イヴの奇跡U-8
『お前は…“社長”の俺が欲しかっただけだ…だから、必要なくなったら捨てたんだろ?今更…戻る気なんて…』
深いサファイア色の瞳が困惑の色を見せる。
『…ないの?貴方には戻る気……?楽しかったじゃない…ね?私…あなたとの時間が幸せだった。手放して、ずっと後悔してたのよ。』
そう告げて神崎の頬に女の手が触れる。神崎がビクリと反応したが女は構うことなく頬を撫でた。
そして…
唇を重ね…
『やあっ!!』
『!?』
女が神崎の後ろから響く声に驚き声の方向に視線を移す。
『…イヴ。』
我に帰った神崎がとっさに女から一歩離れた。
ぜんぜん…
全然わかんない…
なんで、こんなに嫌なんだろう?
あの日、あの時、
捨てられた悲しみに似た
裏切られたような気持ち。
捨てられた私を拾って
大切にしてくれた人も
きっと私が要らなくなれば
また私を捨ててしまうんだね…
だって、
私は所詮、
ペットだから…。
ボロボロと頬を伝う雫を拭うことなく、イヴはキャミソール一枚の姿で二人を見つめていた。
『ふぅん?彼女?随分幼い顔した女……』
鼻で嘲笑うように言う。
まるで自分の方が…と言うように。
『見えそうで見えない…そうゆうのが売り?』
嫌味だってことはわかった。
きっと私に圭は釣り合わないのだと言われてる…。
この服も気に食わないみたい…。
見てるの辛いなぁ…。
困ったように笑ってイヴは両手で涙を隠す。
『イヴ…待て!!』
神崎が声をかけると同時にイヴはパッと身を返して廊下からリビングへと逃げてしまった。

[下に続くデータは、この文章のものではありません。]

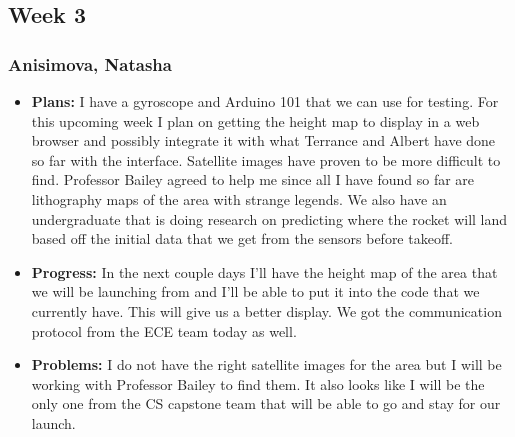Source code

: \documentclass[10pt,draftclsnofoot,onecolumn]{IEEEtran}
\begin{document}
\subsection{Week 3}
\subsubsection{Anisimova, Natasha}
\begin{itemize}
	\item \textbf{Plans: }
	I have a gyroscope and Arduino 101 that we can use for testing. For this upcoming week I plan on getting the height map to display in a web browser and possibly integrate it with what Terrance and Albert have done so far with the interface. Satellite images have proven to be more difficult to find. Professor Bailey agreed to help me since all I have found so far are lithography maps of the area with strange legends. We also have an undergraduate that is doing research on predicting where the rocket will land based off the initial data that we get from the sensors before takeoff.
	\item \textbf{Progress: }
	In the next couple days I'll have the height map of the area that we will be launching from and I'll be able to put it into the code that we currently have. This will give us a better display. We got the communication protocol from the ECE team today as well.
	\item \textbf{Problems: }
	I do not have the right satellite images for the area but I will be working with Professor Bailey to find them. It also looks like I will be the only one from the CS capstone team that will be able to go and stay for our launch.
\end{itemize}
\end{document}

『いいじゃない。どうせお遊びなんでしょ?私の方があんな子供より、もっと圭にイイコトしてあげられるわよ?』
自信たっぷりに女はそう言って神崎に近づき下半身へと手を伸ばす。
『…〜。』
『え?』
神崎がボソリと放つ言葉が聞き取れずに女は聞き返す。
『…帰れと言ったんだ!!』
下半身をまさぐる女の手を掴み上げ、自分の家のカードを奪い返す。そして玄関の扉を開けて女を放り出した。